INSTRUCTIONS TO FOLLOW: All that is needed is a count of the lines in this data that contain the word "such".

※ ※ ※

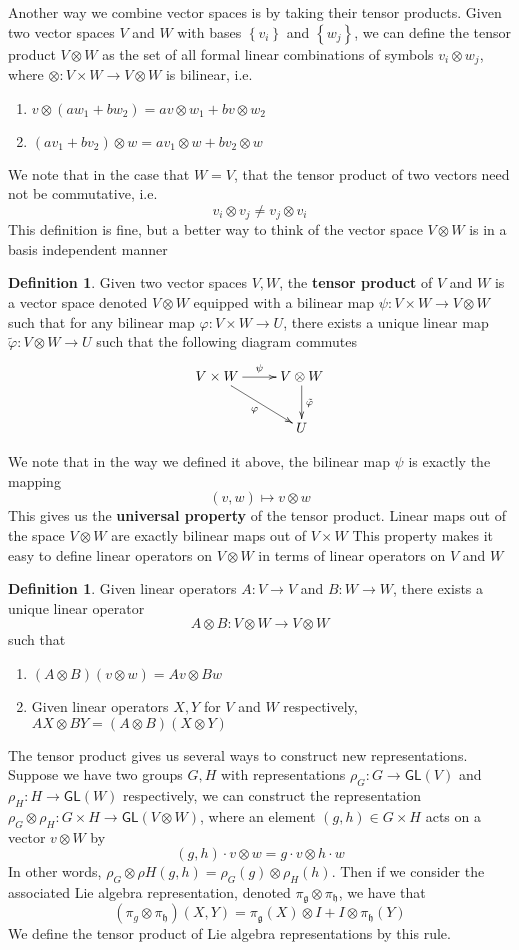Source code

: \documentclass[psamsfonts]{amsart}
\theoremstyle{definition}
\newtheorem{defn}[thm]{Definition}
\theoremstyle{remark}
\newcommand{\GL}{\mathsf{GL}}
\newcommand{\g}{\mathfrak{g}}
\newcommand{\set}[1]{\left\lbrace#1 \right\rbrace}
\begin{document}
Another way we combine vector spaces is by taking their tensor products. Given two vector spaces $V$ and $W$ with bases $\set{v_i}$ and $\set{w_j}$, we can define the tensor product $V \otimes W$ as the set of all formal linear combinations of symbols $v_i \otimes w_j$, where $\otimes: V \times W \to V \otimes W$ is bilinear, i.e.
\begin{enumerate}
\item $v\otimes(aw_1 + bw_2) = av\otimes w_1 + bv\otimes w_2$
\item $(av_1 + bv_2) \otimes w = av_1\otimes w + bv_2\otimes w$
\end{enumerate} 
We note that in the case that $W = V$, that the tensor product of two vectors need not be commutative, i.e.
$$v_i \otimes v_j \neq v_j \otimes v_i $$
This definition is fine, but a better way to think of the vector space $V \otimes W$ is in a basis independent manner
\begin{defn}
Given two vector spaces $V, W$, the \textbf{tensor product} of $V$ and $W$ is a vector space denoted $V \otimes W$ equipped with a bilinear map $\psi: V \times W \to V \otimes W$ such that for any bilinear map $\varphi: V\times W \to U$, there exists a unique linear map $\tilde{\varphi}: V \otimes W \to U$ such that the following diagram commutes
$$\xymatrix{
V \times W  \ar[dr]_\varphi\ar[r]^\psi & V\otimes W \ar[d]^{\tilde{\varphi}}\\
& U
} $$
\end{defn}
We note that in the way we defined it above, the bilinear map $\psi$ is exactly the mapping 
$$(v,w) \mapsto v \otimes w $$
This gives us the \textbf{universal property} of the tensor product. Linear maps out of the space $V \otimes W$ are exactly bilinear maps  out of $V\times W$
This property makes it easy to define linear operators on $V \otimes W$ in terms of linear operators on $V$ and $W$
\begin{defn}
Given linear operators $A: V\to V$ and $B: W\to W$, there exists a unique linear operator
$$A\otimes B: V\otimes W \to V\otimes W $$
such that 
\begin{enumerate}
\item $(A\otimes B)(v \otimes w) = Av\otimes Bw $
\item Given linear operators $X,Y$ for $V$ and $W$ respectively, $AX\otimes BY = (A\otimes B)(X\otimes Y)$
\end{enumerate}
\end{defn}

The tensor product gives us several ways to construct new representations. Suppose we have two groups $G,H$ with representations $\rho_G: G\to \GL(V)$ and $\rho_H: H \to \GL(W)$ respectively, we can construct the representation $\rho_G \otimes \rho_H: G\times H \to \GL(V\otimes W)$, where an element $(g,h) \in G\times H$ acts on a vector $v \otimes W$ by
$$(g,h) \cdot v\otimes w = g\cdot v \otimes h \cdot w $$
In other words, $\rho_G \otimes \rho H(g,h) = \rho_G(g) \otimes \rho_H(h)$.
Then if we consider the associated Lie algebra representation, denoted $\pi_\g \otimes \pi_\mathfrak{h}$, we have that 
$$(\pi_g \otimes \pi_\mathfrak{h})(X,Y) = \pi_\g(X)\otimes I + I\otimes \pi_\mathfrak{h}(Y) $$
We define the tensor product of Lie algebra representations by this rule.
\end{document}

※ ※ ※

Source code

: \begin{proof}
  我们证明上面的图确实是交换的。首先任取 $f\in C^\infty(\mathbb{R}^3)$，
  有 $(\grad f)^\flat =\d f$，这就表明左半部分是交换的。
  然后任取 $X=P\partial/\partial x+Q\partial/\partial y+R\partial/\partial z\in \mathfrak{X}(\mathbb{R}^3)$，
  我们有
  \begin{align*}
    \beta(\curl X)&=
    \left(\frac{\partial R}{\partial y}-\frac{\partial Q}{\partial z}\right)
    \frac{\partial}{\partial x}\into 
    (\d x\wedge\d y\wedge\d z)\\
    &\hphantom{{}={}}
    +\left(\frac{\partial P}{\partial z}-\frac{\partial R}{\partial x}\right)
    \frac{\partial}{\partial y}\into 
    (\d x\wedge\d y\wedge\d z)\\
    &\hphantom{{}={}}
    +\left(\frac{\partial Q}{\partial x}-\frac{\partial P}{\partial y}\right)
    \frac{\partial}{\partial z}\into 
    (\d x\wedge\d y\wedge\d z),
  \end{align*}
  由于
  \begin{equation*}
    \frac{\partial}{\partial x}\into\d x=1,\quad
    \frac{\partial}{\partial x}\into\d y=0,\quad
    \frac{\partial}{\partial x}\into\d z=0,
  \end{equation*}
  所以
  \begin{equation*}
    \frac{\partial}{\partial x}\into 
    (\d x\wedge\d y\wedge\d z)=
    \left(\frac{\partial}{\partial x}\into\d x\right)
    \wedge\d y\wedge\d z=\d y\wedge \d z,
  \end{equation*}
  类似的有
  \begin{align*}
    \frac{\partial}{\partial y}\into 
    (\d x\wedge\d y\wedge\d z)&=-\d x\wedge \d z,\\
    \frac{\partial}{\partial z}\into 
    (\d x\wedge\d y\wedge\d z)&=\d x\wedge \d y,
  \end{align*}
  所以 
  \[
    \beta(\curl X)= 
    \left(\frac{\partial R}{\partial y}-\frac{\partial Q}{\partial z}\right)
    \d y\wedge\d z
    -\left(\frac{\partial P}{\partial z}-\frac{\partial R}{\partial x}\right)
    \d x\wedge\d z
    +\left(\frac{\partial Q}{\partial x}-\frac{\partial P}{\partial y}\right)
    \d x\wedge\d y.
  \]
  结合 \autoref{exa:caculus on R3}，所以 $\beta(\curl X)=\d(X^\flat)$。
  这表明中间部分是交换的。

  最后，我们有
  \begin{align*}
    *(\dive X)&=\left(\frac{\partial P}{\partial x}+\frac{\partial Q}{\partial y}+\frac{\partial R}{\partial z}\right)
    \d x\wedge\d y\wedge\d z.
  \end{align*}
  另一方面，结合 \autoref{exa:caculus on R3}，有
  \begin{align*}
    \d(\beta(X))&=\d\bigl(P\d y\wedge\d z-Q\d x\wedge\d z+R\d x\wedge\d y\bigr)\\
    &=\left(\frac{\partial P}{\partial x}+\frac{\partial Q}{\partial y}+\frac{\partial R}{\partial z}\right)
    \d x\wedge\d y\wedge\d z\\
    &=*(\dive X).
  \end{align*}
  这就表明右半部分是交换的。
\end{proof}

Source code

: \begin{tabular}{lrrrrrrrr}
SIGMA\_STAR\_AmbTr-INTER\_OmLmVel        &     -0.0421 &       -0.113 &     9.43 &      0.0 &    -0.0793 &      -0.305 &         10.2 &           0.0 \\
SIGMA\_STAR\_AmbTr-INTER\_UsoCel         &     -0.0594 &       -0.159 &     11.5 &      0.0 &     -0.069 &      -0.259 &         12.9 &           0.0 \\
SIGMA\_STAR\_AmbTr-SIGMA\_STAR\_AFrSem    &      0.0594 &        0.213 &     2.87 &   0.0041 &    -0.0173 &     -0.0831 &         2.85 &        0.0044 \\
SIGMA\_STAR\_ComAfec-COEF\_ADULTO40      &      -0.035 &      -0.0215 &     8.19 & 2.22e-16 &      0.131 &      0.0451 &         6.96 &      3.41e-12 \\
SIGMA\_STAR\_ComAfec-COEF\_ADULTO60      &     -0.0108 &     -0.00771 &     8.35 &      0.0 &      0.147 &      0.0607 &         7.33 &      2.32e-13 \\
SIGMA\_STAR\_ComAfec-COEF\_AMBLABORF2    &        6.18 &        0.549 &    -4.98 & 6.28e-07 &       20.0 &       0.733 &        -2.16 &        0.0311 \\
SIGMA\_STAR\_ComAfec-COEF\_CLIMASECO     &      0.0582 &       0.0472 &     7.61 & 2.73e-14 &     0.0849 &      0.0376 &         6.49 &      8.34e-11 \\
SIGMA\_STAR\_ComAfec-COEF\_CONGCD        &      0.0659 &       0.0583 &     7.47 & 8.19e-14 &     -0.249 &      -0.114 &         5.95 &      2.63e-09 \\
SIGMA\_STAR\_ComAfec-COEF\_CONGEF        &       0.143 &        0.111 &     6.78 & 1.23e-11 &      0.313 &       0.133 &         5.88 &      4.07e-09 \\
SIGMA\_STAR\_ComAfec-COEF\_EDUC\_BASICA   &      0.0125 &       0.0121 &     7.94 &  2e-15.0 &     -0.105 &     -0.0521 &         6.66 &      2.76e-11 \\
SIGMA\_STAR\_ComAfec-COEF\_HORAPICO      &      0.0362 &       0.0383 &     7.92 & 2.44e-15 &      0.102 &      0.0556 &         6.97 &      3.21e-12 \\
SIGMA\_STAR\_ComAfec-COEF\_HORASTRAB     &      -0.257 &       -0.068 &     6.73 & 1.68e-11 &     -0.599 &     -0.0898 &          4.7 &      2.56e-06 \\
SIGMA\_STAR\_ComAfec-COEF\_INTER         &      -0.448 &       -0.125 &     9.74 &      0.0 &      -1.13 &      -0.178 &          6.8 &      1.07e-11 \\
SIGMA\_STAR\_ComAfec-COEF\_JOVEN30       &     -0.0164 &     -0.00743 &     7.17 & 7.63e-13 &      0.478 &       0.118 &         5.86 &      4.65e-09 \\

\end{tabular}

※ ※ ※

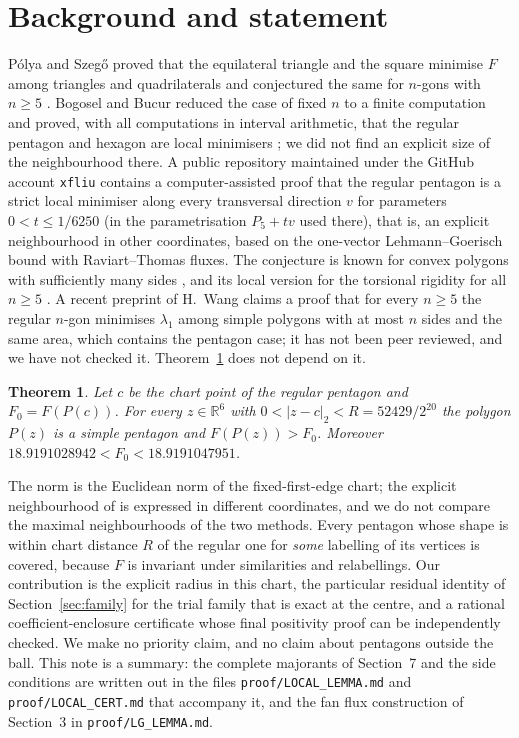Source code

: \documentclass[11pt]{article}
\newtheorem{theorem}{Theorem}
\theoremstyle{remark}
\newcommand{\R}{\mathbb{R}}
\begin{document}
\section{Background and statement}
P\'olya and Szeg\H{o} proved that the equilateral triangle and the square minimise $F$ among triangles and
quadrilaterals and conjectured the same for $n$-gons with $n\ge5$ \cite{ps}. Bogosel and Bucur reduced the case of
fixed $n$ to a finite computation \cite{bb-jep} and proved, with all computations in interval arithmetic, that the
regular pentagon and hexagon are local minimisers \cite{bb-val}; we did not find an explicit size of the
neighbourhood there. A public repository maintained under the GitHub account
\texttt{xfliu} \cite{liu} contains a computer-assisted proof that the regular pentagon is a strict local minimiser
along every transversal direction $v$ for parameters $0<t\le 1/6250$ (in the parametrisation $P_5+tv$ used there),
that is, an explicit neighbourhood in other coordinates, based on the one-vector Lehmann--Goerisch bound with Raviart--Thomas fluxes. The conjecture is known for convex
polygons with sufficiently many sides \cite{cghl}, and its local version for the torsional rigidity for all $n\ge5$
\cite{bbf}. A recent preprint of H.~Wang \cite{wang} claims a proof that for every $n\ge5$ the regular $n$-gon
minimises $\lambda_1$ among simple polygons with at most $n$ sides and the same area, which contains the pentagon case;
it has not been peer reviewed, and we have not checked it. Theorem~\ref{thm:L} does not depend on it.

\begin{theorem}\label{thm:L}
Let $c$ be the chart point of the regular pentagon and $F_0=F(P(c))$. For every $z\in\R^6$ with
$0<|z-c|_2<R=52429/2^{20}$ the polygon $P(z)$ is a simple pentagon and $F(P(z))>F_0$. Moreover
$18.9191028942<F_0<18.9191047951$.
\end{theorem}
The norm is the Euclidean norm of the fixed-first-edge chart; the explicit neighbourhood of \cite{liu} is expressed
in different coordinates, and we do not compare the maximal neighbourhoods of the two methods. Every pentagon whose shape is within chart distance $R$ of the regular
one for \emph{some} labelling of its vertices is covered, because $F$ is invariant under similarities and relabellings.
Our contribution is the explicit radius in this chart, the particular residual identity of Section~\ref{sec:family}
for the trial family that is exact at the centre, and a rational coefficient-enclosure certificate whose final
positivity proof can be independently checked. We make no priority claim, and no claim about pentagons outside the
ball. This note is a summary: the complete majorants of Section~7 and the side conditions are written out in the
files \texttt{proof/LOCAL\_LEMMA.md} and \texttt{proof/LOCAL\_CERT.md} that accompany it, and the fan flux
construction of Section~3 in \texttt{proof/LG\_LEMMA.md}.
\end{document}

※ ※ ※

EXERCISE RESULT: 2